#### Task goal:
Lines in the listing below that include the word "here" need to be copied.

#### Records provided:
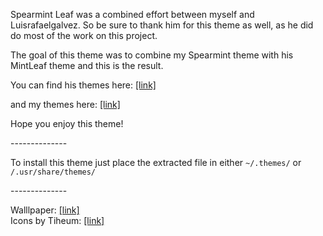 Spearmint Leaf was a combined effort between myself and Luisrafaelgalvez. So be sure to thank him for this theme as well, as he did do most of the work on this project.

The goal of this theme was to combine my Spearmint theme with his MintLeaf theme and this is the result.

You can find his themes here: [\[link\]](https://luisrafaelgalvez.deviantart.com/)

and my themes here: [\[link\]](https://razor020.deviantart.com/gallery/38887265/Themes)

Hope you enjoy this theme!

\--------------

To install this theme just place the extracted file in either `~/.themes/` or `/.usr/share/themes/`

\--------------

Walllpaper: [\[link\]](https://fi3ur.deviantart.com/art/The-Leaf-Wallpaper-252109290) <br/>
Icons by Tiheum: [\[link\]](https://tiheum.deviantart.com/art/Faience-icon-theme-255099649)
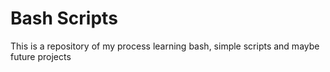 # Bash Scripts

This is a repository of my process learning bash, simple scripts and maybe future projects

#### Reply to the exercise:
You can find his themes here: [\[link\]](https://luisrafaelgalvez.deviantart.com/)
and my themes here: [\[link\]](https://razor020.deviantart.com/gallery/38887265/Themes)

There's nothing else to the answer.